Speaking to The Mandarin ahead of the release of the report on Tuesday, the head of IA explained there were key insights that were useful to state governments but primarily the trends were designed to inform national decision-makers. In particular, they have major implications for Labor’s $230 billion public infrastructure pipeline over five years, the national plan to build 1.2 million new homes, and energy sector investments.

“In this report [we are] trying to give real actionable recommendations for the Australian level of government with policy levers that they control.

“Our focus is really on making sure that we fulfil that desire to be the Australian government’s premier infrastructure adviser,” Copp said.

The Infrastructure Australia Amendment (Independent Review) Bill passed both houses of parliament last week.

Among the changes the bill makes include redefining the agency’s functions and implementing a stronger governance structure whereby an advisory council supports three expert commissioners. A merit-based appointment process for the commissioners is underway.

Minister for infrastructure, transport, regional development and local government Catherine King said that under the former government, the expert advice of IA was often ignored and the agency was filled with political appointments.

“The legislative changes define IA’s mandate, improve the evaluation of infrastructure proposals, and refine the products IA delivers to better support government investment objectives — including ensuring a more targeted Infrastructure Priority List (IPL),” King said.

“A more focused and targeted IPL will mean that proposals considered for inclusion will need to be aligned to the government’s policy objectives, and within IA’s remit of transport, water, energy and communications infrastructure.”

Additional changes recommended by the Independent Review of Infrastructure Australia will be implemented via a revised statement of expectations to be issued by the government early next year.

“By underpinning sound infrastructure investment decisions, a revitalised, respected and trusted IA will support the government in achieving productivity, economic growth and sustainability outcomes,” King said.

“It will also continue to identify opportunities to streamline work with the states and territories, allowing resources to be better invested in infrastructure priorities moving forward.”

This is the third year IA has produced market capability insights.
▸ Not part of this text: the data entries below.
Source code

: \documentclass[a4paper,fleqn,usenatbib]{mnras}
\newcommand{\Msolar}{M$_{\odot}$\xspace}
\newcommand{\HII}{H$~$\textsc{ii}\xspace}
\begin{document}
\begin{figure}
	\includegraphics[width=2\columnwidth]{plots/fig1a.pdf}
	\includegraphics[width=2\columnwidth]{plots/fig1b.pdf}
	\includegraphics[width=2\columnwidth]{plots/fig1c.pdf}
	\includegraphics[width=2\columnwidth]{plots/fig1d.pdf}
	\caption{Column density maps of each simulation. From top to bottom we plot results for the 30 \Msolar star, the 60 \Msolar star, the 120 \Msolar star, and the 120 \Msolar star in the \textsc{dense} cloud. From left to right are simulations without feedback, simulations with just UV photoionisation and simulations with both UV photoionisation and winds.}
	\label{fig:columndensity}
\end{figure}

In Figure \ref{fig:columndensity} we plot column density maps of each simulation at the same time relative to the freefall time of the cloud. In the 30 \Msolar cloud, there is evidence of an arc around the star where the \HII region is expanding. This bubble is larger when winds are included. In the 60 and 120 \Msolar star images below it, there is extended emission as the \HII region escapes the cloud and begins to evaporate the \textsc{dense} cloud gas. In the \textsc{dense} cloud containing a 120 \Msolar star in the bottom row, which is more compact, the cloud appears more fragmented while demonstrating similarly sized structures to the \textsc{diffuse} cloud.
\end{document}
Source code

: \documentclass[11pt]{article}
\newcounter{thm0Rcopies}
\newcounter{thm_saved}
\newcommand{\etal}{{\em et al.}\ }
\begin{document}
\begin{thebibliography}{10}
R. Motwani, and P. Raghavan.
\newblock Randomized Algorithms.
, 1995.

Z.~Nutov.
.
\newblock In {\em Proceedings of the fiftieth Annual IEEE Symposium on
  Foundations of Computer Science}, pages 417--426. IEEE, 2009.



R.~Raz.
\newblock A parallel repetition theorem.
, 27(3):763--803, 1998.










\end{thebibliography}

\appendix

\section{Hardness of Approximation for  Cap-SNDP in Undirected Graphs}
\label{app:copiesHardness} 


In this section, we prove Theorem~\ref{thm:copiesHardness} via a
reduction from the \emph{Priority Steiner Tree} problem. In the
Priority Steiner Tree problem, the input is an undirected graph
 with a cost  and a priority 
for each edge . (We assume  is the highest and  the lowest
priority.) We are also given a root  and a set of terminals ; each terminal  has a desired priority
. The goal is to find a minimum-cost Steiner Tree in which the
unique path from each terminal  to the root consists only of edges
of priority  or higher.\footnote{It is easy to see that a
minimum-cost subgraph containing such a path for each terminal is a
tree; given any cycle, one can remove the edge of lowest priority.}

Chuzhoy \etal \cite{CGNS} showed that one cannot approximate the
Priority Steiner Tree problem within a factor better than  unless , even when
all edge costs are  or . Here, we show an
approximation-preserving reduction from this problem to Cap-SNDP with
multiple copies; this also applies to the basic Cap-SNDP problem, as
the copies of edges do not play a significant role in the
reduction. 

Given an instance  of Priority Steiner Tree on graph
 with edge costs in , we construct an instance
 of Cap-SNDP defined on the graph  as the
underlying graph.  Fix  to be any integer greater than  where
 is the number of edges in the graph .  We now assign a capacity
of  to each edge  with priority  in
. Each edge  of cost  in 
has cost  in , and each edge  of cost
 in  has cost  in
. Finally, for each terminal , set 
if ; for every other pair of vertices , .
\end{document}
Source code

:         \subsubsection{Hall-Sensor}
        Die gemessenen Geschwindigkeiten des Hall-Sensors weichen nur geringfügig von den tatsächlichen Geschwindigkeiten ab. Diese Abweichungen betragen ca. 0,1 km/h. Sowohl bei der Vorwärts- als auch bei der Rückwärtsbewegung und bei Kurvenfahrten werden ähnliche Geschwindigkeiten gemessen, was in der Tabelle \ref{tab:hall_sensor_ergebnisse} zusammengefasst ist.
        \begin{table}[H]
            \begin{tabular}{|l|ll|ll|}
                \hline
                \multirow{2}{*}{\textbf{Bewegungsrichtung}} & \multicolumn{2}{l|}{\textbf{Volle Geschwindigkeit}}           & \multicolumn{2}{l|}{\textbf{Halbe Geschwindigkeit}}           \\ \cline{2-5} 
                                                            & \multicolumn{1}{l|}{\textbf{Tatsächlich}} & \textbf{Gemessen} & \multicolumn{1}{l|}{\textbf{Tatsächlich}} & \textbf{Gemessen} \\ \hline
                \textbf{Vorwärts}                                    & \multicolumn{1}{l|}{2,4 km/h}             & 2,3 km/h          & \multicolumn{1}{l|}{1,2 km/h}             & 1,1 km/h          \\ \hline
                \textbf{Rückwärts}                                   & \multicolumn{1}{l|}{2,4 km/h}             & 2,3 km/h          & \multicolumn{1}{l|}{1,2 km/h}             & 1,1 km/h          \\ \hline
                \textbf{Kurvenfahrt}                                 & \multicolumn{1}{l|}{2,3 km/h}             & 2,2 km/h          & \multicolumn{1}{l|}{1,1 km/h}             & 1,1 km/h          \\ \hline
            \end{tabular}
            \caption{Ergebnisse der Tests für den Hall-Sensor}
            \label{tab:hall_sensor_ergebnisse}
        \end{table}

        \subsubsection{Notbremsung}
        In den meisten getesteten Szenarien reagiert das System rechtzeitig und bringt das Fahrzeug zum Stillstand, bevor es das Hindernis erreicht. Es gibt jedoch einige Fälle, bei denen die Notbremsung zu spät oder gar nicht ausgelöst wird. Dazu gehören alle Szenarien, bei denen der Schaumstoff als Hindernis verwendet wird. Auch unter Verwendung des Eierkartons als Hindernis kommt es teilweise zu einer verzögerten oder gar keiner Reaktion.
The report highlights trends in public infrastructure investment, and analyses market capacity constraints that could inhibit delivery of the major public infrastructure pipeline.

The 2023 report forecasts cost-overruns, delays and future global supply chain risks, and makes 14 recommendations to improve the demand-supply balance, and ultimately the long-term sustainability of the construction sector.

Six of the most urgent recommendations to be actioned within less than six months include proactive demand management of the infrastructure pipeline, as well as cross-sector whole of market capacity; boosting quarry materials supply; boosting workforce supply via the National Infrastructure Workforce Strategy; investing in a productivity study and national baseline; and improving risk allocation between parties.

“What’s been good about market capacity is there’s an independent data set that all governments can use in conversation with their ministers, with stakeholders, and it’s well understood and well regarded around what the issues are,” Copp said.

“Having that shape of the problem allows you to design policy interventions that should work […] and there is quite a lot of collaboration occurring around these issues. It’s a national cabinet-level issue.

“The sector isn’t just jurisdictionally based – it’s a national sector. All portfolios and all levels of government need to have that sort of bigger picture,” he said.